> Source texts of formatted documents:
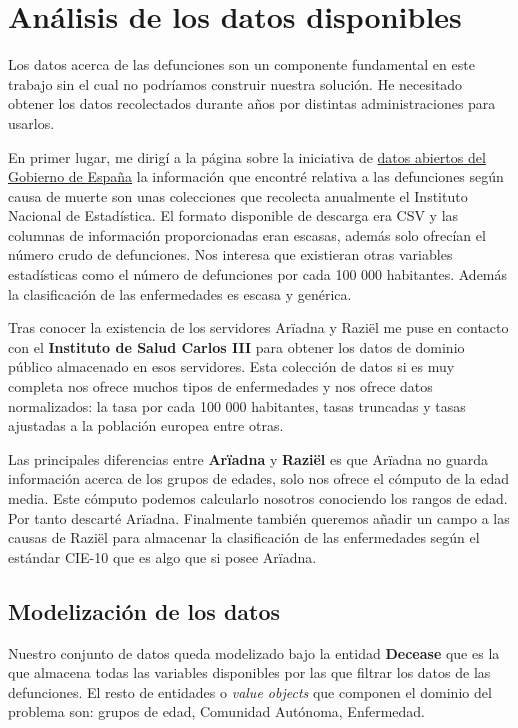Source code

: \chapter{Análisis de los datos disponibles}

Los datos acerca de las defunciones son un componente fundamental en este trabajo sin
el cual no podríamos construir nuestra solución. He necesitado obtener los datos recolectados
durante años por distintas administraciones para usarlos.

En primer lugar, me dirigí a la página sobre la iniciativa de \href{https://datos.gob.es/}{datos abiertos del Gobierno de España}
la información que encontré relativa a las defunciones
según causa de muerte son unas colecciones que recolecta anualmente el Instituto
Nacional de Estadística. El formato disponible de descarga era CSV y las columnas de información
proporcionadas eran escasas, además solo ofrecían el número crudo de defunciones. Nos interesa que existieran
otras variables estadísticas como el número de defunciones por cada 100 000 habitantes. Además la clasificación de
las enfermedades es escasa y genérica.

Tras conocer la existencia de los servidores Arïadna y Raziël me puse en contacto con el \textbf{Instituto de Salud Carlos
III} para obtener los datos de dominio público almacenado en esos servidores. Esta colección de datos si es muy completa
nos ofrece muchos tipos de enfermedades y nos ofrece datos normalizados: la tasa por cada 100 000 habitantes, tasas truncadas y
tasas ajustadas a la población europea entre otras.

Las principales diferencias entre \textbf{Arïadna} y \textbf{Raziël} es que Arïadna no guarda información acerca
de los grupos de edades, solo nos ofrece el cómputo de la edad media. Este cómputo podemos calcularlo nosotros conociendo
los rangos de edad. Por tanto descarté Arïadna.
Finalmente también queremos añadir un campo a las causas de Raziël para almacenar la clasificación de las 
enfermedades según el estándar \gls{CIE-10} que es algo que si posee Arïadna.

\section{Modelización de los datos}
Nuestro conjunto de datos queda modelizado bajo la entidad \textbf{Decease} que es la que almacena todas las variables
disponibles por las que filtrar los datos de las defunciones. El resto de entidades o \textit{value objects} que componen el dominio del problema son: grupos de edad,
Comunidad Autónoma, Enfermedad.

==

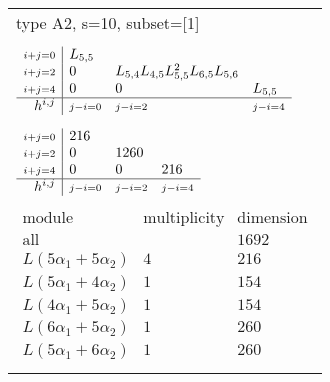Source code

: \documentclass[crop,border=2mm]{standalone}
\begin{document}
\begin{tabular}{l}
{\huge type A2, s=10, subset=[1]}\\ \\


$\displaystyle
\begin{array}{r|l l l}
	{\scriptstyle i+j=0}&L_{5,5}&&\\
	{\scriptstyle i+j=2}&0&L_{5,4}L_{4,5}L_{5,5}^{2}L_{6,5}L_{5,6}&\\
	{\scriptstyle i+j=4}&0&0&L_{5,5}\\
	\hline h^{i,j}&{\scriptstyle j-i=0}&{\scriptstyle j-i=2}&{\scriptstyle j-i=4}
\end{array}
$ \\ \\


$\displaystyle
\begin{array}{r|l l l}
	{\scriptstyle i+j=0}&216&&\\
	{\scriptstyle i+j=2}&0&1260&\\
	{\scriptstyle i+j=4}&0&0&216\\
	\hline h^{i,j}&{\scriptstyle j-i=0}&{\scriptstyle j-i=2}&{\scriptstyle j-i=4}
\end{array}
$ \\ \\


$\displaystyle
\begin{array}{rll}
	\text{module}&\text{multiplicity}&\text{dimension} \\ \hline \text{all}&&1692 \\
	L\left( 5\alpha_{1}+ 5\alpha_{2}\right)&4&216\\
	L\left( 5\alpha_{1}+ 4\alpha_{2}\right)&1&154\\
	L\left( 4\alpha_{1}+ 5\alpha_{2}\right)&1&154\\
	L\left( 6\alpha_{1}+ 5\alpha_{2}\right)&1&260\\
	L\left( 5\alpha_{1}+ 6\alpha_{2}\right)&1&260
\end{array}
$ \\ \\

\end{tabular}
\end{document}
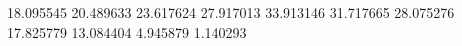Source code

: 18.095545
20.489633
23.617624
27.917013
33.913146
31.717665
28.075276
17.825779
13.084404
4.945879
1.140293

> WHAT YOU ARE ASKED TO DO: Go through the records line by line, and copy each line that holds the string "para".

> TASK ANSWER:
durante años por distintas administraciones para usarlos.
III} para obtener los datos de dominio público almacenado en esos servidores. Esta colección de datos si es muy completa
Finalmente también queremos añadir un campo a las causas de Raziël para almacenar la clasificación de las 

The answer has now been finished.